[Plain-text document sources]
──────

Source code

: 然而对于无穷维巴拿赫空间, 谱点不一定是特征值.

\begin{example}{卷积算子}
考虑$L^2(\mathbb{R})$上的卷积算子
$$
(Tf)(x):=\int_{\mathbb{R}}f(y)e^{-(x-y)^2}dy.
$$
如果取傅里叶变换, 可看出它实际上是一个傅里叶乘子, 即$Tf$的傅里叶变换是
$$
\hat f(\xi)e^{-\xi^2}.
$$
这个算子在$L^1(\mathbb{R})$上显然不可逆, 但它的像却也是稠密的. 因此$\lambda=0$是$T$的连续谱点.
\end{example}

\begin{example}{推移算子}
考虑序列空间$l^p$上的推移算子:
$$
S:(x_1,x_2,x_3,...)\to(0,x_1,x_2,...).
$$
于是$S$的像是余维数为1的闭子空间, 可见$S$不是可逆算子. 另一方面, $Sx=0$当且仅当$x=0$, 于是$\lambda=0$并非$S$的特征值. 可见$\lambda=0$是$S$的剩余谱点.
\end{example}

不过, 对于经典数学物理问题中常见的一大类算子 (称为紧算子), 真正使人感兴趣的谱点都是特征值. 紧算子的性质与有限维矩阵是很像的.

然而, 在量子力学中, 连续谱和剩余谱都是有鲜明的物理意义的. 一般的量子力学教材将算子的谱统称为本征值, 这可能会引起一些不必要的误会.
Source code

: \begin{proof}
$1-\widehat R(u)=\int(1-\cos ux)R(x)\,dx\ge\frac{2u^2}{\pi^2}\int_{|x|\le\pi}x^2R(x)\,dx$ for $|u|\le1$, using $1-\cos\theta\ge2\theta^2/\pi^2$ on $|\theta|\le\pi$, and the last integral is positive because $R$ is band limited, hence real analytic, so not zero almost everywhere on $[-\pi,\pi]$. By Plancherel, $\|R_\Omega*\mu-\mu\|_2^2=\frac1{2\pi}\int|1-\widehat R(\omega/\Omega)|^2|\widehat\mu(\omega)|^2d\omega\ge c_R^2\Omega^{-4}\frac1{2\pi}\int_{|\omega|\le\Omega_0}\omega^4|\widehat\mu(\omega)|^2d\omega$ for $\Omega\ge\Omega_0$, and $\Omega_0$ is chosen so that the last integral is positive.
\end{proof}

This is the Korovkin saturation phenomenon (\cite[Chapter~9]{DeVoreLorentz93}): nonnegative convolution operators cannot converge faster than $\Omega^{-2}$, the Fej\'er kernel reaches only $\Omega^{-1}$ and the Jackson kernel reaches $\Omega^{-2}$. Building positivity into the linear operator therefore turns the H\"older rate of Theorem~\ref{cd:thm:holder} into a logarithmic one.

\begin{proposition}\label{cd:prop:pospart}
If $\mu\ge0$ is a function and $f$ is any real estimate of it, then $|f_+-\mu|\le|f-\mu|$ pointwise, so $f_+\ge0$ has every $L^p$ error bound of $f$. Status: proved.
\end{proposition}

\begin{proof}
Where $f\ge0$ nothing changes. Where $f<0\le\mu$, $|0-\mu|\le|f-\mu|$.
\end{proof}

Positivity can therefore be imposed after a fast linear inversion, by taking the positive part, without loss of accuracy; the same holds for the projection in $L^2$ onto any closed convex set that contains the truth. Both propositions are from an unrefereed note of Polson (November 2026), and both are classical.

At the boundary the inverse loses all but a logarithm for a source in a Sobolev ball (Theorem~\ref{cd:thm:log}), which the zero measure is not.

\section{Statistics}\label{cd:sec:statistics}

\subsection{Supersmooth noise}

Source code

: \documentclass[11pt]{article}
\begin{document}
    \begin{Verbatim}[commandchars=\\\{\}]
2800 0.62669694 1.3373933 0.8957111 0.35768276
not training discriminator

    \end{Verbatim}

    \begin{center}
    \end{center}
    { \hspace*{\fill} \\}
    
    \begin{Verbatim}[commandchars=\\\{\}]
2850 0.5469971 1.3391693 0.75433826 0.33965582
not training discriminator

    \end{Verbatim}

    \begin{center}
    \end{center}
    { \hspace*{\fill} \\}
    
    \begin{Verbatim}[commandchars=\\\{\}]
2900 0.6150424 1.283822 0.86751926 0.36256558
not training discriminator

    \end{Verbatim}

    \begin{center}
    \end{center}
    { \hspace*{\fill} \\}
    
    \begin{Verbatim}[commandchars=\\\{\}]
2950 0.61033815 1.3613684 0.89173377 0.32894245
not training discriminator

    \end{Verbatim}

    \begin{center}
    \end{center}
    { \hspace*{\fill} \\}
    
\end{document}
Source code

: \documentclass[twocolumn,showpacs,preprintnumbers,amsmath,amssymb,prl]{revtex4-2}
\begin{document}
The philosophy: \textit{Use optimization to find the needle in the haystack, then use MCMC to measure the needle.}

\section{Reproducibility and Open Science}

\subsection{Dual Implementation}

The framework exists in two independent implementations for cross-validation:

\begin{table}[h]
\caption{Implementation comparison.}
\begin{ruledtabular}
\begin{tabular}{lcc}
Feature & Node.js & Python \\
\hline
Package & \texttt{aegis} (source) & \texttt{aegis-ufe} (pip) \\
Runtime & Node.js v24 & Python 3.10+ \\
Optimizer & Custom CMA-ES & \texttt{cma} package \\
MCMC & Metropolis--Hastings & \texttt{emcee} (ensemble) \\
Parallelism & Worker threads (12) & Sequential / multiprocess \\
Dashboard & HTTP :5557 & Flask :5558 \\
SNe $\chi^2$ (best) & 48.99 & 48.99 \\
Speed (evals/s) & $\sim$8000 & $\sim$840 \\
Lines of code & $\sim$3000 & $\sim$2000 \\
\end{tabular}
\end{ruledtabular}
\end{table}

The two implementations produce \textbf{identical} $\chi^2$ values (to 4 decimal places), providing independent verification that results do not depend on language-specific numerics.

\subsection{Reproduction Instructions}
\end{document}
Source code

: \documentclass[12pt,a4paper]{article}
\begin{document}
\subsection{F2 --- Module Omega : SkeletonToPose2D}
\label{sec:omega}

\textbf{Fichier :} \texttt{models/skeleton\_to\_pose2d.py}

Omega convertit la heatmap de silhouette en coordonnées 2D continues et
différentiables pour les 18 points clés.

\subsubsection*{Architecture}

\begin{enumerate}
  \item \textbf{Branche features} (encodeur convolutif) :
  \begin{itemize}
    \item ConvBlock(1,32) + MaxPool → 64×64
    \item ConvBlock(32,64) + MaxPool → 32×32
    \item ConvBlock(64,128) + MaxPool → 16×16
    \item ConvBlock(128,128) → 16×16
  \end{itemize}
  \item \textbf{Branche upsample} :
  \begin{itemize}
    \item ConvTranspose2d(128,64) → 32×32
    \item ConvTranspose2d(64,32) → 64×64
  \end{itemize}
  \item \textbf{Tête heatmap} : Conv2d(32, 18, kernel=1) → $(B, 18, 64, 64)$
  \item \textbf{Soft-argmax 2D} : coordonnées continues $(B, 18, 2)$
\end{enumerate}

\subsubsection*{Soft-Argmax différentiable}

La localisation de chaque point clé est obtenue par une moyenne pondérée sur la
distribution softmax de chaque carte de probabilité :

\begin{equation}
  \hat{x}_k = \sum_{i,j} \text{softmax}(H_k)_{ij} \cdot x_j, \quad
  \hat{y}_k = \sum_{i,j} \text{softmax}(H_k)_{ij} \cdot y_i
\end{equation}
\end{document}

──────

EXERCISE » Going line by line, copy the data above exactly.

RESPONSE BOX »
Source code

: 然而对于无穷维巴拿赫空间, 谱点不一定是特征值.

\begin{example}{卷积算子}
考虑$L^2(\mathbb{R})$上的卷积算子
$$
(Tf)(x):=\int_{\mathbb{R}}f(y)e^{-(x-y)^2}dy.
$$
如果取傅里叶变换, 可看出它实际上是一个傅里叶乘子, 即$Tf$的傅里叶变换是
$$
\hat f(\xi)e^{-\xi^2}.
$$
这个算子在$L^1(\mathbb{R})$上显然不可逆, 但它的像却也是稠密的. 因此$\lambda=0$是$T$的连续谱点.
\end{example}

\begin{example}{推移算子}
考虑序列空间$l^p$上的推移算子:
$$
S:(x_1,x_2,x_3,...)\to(0,x_1,x_2,...).
$$
于是$S$的像是余维数为1的闭子空间, 可见$S$不是可逆算子. 另一方面, $Sx=0$当且仅当$x=0$, 于是$\lambda=0$并非$S$的特征值. 可见$\lambda=0$是$S$的剩余谱点.
\end{example}

不过, 对于经典数学物理问题中常见的一大类算子 (称为紧算子), 真正使人感兴趣的谱点都是特征值. 紧算子的性质与有限维矩阵是很像的.

然而, 在量子力学中, 连续谱和剩余谱都是有鲜明的物理意义的. 一般的量子力学教材将算子的谱统称为本征值, 这可能会引起一些不必要的误会.
Source code

: \begin{proof}
$1-\widehat R(u)=\int(1-\cos ux)R(x)\,dx\ge\frac{2u^2}{\pi^2}\int_{|x|\le\pi}x^2R(x)\,dx$ for $|u|\le1$, using $1-\cos\theta\ge2\theta^2/\pi^2$ on $|\theta|\le\pi$, and the last integral is positive because $R$ is band limited, hence real analytic, so not zero almost everywhere on $[-\pi,\pi]$. By Plancherel, $\|R_\Omega*\mu-\mu\|_2^2=\frac1{2\pi}\int|1-\widehat R(\omega/\Omega)|^2|\widehat\mu(\omega)|^2d\omega\ge c_R^2\Omega^{-4}\frac1{2\pi}\int_{|\omega|\le\Omega_0}\omega^4|\widehat\mu(\omega)|^2d\omega$ for $\Omega\ge\Omega_0$, and $\Omega_0$ is chosen so that the last integral is positive.
\end{proof}

This is the Korovkin saturation phenomenon (\cite[Chapter~9]{DeVoreLorentz93}): nonnegative convolution operators cannot converge faster than $\Omega^{-2}$, the Fej\'er kernel reaches only $\Omega^{-1}$ and the Jackson kernel reaches $\Omega^{-2}$. Building positivity into the linear operator therefore turns the H\"older rate of Theorem~\ref{cd:thm:holder} into a logarithmic one.

\begin{proposition}\label{cd:prop:pospart}
If $\mu\ge0$ is a function and $f$ is any real estimate of it, then $|f_+-\mu|\le|f-\mu|$ pointwise, so $f_+\ge0$ has every $L^p$ error bound of $f$. Status: proved.
\end{proposition}

\begin{proof}
Where $f\ge0$ nothing changes. Where $f<0\le\mu$, $|0-\mu|\le|f-\mu|$.
\end{proof}

Positivity can therefore be imposed after a fast linear inversion, by taking the positive part, without loss of accuracy; the same holds for the projection in $L^2$ onto any closed convex set that contains the truth. Both propositions are from an unrefereed note of Polson (November 2026), and both are classical.

At the boundary the inverse loses all but a logarithm for a source in a Sobolev ball (Theorem~\ref{cd:thm:log}), which the zero measure is not.

\section{Statistics}\label{cd:sec:statistics}

\subsection{Supersmooth noise}

Source code

: \documentclass[11pt]{article}
\begin{document}
    \begin{Verbatim}[commandchars=\\\{\}]
2800 0.62669694 1.3373933 0.8957111 0.35768276
not training discriminator

    \end{Verbatim}

    \begin{center}
    \end{center}
    { \hspace*{\fill} \\}
    
    \begin{Verbatim}[commandchars=\\\{\}]
2850 0.5469971 1.3391693 0.75433826 0.33965582
not training discriminator

    \end{Verbatim}

    \begin{center}
    \end{center}
    { \hspace*{\fill} \\}
    
    \begin{Verbatim}[commandchars=\\\{\}]
2900 0.6150424 1.283822 0.86751926 0.36256558
not training discriminator

    \end{Verbatim}

    \begin{center}
    \end{center}
    { \hspace*{\fill} \\}
    
    \begin{Verbatim}[commandchars=\\\{\}]
2950 0.61033815 1.3613684 0.89173377 0.32894245
not training discriminator

    \end{Verbatim}

    \begin{center}
    \end{center}
    { \hspace*{\fill} \\}
    
\end{document}
Source code

: \documentclass[twocolumn,showpacs,preprintnumbers,amsmath,amssymb,prl]{revtex4-2}
\begin{document}
The philosophy: \textit{Use optimization to find the needle in the haystack, then use MCMC to measure the needle.}

\section{Reproducibility and Open Science}

\subsection{Dual Implementation}

The framework exists in two independent implementations for cross-validation:

\begin{table}[h]
\caption{Implementation comparison.}
\begin{ruledtabular}
\begin{tabular}{lcc}
Feature & Node.js & Python \\
\hline
Package & \texttt{aegis} (source) & \texttt{aegis-ufe} (pip) \\
Runtime & Node.js v24 & Python 3.10+ \\
Optimizer & Custom CMA-ES & \texttt{cma} package \\
MCMC & Metropolis--Hastings & \texttt{emcee} (ensemble) \\
Parallelism & Worker threads (12) & Sequential / multiprocess \\
Dashboard & HTTP :5557 & Flask :5558 \\
SNe $\chi^2$ (best) & 48.99 & 48.99 \\
Speed (evals/s) & $\sim$8000 & $\sim$840 \\
Lines of code & $\sim$3000 & $\sim$2000 \\
\end{tabular}
\end{ruledtabular}
\end{table}

The two implementations produce \textbf{identical} $\chi^2$ values (to 4 decimal places), providing independent verification that results do not depend on language-specific numerics.

\subsection{Reproduction Instructions}
\end{document}
Source code

: \documentclass[12pt,a4paper]{article}
\begin{document}
\subsection{F2 --- Module Omega : SkeletonToPose2D}
\label{sec:omega}

\textbf{Fichier :} \texttt{models/skeleton\_to\_pose2d.py}

Omega convertit la heatmap de silhouette en coordonnées 2D continues et
différentiables pour les 18 points clés.

\subsubsection*{Architecture}

\begin{enumerate}
  \item \textbf{Branche features} (encodeur convolutif) :
  \begin{itemize}
    \item ConvBlock(1,32) + MaxPool → 64×64
    \item ConvBlock(32,64) + MaxPool → 32×32
    \item ConvBlock(64,128) + MaxPool → 16×16
    \item ConvBlock(128,128) → 16×16
  \end{itemize}
  \item \textbf{Branche upsample} :
  \begin{itemize}
    \item ConvTranspose2d(128,64) → 32×32
    \item ConvTranspose2d(64,32) → 64×64
  \end{itemize}
  \item \textbf{Tête heatmap} : Conv2d(32, 18, kernel=1) → $(B, 18, 64, 64)$
  \item \textbf{Soft-argmax 2D} : coordonnées continues $(B, 18, 2)$
\end{enumerate}

\subsubsection*{Soft-Argmax différentiable}

La localisation de chaque point clé est obtenue par une moyenne pondérée sur la
distribution softmax de chaque carte de probabilité :

\begin{equation}
  \hat{x}_k = \sum_{i,j} \text{softmax}(H_k)_{ij} \cdot x_j, \quad
  \hat{y}_k = \sum_{i,j} \text{softmax}(H_k)_{ij} \cdot y_i
\end{equation}
\end{document}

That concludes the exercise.